ECB’s Panetta says Europe should consider simpler banking rules

MILAN (Reuters) -Europe must avoid excessive regulation and could also consider simplifying existing rules, European Central Bank Governing Council member Fabio Panetta said on Wednesday.

Addressing the steering committee of Italian Banking Association ABI, Panetta said it was important to see the first actual steps the U.S. administration would take after it called for de-regulation in banking and for making crypto assets more mainstream.

“The United States are preparing to de-regulate, possibly too much, and Europe keeps regulating, possibly too much,” Panetta said.

Were the United States to embrace wide-ranging de-regulation Europe should avoid doing the same. However, it should also consider simplifying its existing set of banking regulations, Panetta said, adding he had written to the European Commission with three other central bankers on the topic.

“Excessive regulation should always be avoided, all the more so if the world starts going in a different direction because it would engender a competitive disadvantage (for European lenders)”, he said.

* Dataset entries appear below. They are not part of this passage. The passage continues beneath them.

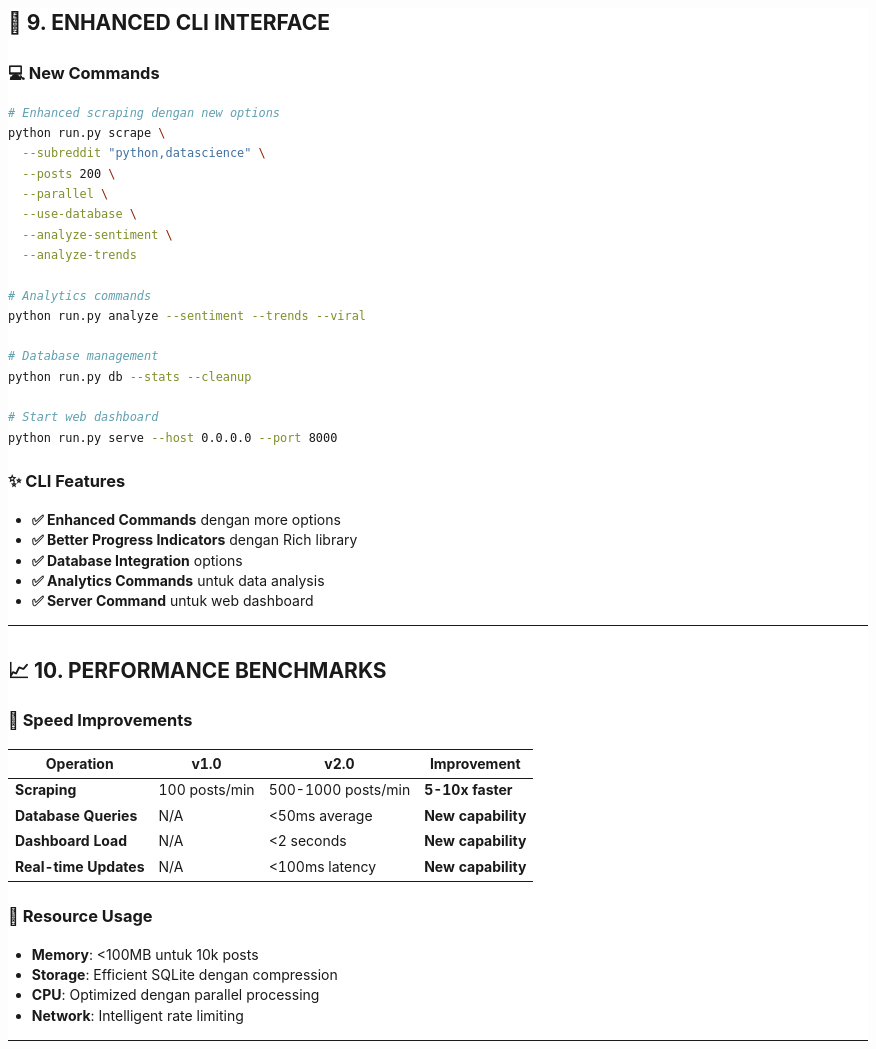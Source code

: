 
## 🎯 **9. ENHANCED CLI INTERFACE**

### 💻 **New Commands**
```bash
# Enhanced scraping dengan new options
python run.py scrape \
  --subreddit "python,datascience" \
  --posts 200 \
  --parallel \
  --use-database \
  --analyze-sentiment \
  --analyze-trends

# Analytics commands
python run.py analyze --sentiment --trends --viral

# Database management
python run.py db --stats --cleanup

# Start web dashboard
python run.py serve --host 0.0.0.0 --port 8000
```

### ✨ **CLI Features**
- **✅ Enhanced Commands** dengan more options
- **✅ Better Progress Indicators** dengan Rich library
- **✅ Database Integration** options
- **✅ Analytics Commands** untuk data analysis
- **✅ Server Command** untuk web dashboard

---

## 📈 **10. PERFORMANCE BENCHMARKS**

### 🚀 **Speed Improvements**
| Operation | v1.0 | v2.0 | Improvement |
|-----------|------|------|-------------|
| **Scraping** | 100 posts/min | 500-1000 posts/min | **5-10x faster** |
| **Database Queries** | N/A | <50ms average | **New capability** |
| **Dashboard Load** | N/A | <2 seconds | **New capability** |
| **Real-time Updates** | N/A | <100ms latency | **New capability** |

### 💾 **Resource Usage**
- **Memory**: <100MB untuk 10k posts
- **Storage**: Efficient SQLite dengan compression
- **CPU**: Optimized dengan parallel processing
- **Network**: Intelligent rate limiting

---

“Given existing rules, we need to assess all options to simplify them and make life easier for market participants,” he added.

Panetta expressed concerns about a recent U.S. presidential order allowing traditional banks to operate on crypto trading venues.

“More than an ‘allowing’ it sounds like an ‘urging’,” Panetta said. “I’ll remind you that all the disasters that have happened so far in the crypto world did not involve the banks because so far these two worlds have been kept, very wisely, separate.”

Turning to monetary policy, Panetta said the main downward risk for euro zone inflation came from the weakness of the bloc’s economy, where a consumer-driven recovery the ECB had expected had not materialised.

“The signs of weakness in the euro zone economy are more persistent than we had anticipated,” he said.

Upward risks come instead from energy prices but at the moment the expectation is that inflation is trending towards the ECB’s 2% target.